▶ [WHAT THIS TASK INVOLVES] When you come to the line with "- **Placeholder Data", begin repeating; continue exactly through the final line of the records and include nothing from before.
▼
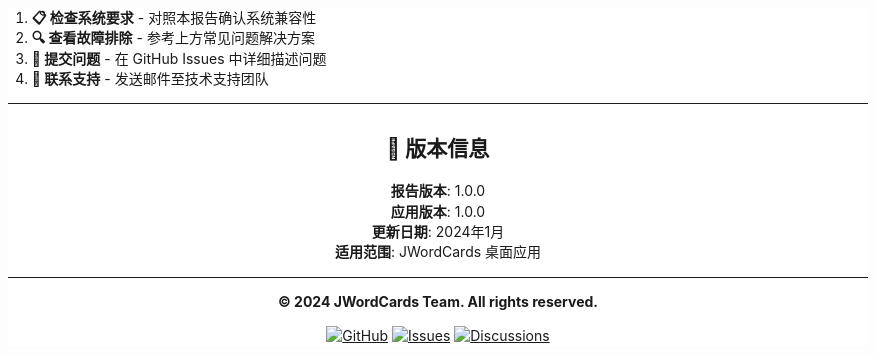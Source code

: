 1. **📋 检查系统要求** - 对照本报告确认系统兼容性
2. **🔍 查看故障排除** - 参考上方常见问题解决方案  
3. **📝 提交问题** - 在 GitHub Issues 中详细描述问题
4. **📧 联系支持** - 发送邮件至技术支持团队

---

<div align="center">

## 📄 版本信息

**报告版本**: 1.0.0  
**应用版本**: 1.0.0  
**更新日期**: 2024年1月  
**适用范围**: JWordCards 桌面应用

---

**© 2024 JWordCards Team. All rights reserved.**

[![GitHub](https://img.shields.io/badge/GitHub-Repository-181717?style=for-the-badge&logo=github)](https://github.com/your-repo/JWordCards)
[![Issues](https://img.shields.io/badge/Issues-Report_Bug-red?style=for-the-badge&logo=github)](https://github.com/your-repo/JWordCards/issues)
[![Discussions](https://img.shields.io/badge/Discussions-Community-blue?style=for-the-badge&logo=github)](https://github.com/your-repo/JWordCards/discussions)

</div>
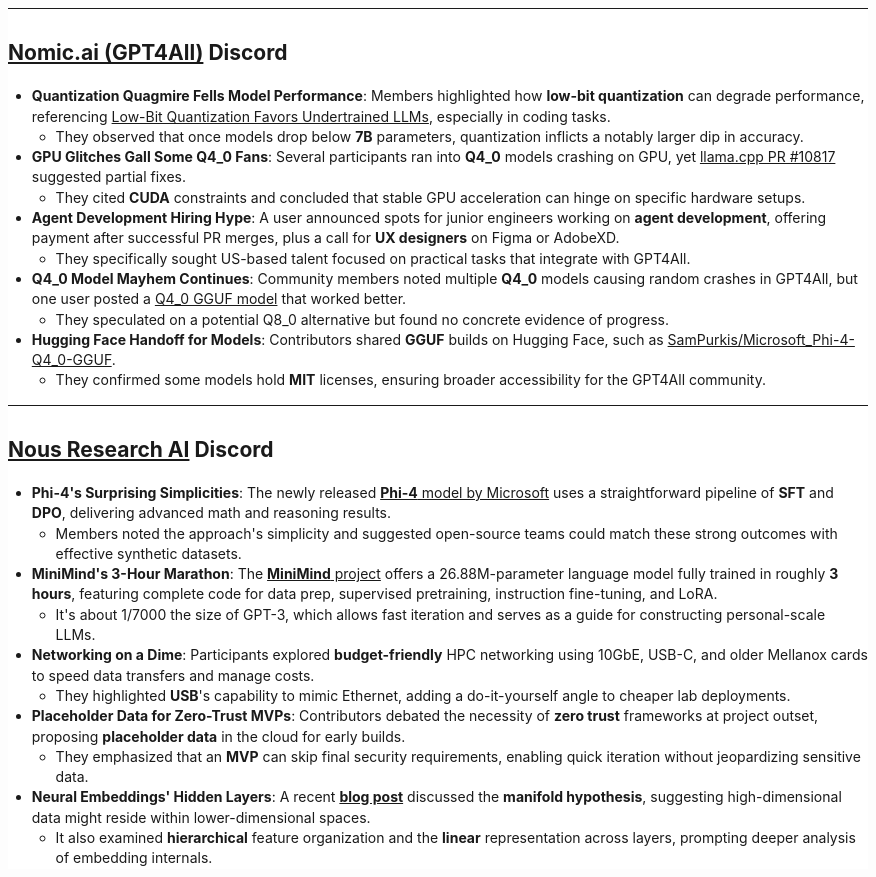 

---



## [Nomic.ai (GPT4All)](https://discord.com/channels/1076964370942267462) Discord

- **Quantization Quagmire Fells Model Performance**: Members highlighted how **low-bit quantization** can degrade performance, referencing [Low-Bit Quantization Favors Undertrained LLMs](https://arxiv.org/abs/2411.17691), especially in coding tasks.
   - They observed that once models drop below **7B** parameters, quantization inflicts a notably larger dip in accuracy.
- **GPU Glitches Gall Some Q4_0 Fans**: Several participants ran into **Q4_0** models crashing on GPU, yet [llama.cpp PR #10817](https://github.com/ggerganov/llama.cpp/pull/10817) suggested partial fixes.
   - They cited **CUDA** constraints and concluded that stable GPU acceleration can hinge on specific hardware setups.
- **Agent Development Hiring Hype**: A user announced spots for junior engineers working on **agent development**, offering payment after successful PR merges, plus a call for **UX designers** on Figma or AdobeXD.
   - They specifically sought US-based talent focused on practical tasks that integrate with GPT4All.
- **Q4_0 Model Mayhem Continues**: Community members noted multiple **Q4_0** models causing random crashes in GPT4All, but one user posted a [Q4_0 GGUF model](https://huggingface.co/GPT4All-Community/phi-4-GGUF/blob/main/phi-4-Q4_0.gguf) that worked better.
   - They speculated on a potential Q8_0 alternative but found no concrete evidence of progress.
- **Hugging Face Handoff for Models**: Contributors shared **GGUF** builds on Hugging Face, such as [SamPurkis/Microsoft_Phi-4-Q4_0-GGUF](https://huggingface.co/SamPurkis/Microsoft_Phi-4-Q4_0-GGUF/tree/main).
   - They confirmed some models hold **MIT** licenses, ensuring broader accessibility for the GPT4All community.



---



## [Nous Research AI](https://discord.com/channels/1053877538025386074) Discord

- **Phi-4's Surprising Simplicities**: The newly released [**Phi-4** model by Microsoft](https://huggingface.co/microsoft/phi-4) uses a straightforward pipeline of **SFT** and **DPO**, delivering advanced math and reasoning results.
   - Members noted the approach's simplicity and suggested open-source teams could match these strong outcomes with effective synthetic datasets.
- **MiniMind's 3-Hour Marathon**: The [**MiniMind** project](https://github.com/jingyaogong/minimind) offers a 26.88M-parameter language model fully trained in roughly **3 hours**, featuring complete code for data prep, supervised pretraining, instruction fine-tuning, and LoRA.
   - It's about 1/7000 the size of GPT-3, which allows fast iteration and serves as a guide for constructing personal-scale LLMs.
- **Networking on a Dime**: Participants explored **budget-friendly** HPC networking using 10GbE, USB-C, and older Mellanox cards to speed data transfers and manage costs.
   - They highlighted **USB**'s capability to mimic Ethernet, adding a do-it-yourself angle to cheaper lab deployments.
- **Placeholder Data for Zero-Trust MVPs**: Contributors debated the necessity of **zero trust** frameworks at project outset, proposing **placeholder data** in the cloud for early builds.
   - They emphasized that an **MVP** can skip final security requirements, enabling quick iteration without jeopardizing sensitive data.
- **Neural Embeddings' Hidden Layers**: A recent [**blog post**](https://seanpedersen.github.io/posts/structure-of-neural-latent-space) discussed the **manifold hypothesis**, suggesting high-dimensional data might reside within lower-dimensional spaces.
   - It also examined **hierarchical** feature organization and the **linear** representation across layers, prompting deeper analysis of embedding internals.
▲
▶ [YOUR RESPONSE]
- **Placeholder Data for Zero-Trust MVPs**: Contributors debated the necessity of **zero trust** frameworks at project outset, proposing **placeholder data** in the cloud for early builds.
   - They emphasized that an **MVP** can skip final security requirements, enabling quick iteration without jeopardizing sensitive data.
- **Neural Embeddings' Hidden Layers**: A recent [**blog post**](https://seanpedersen.github.io/posts/structure-of-neural-latent-space) discussed the **manifold hypothesis**, suggesting high-dimensional data might reside within lower-dimensional spaces.
   - It also examined **hierarchical** feature organization and the **linear** representation across layers, prompting deeper analysis of embedding internals.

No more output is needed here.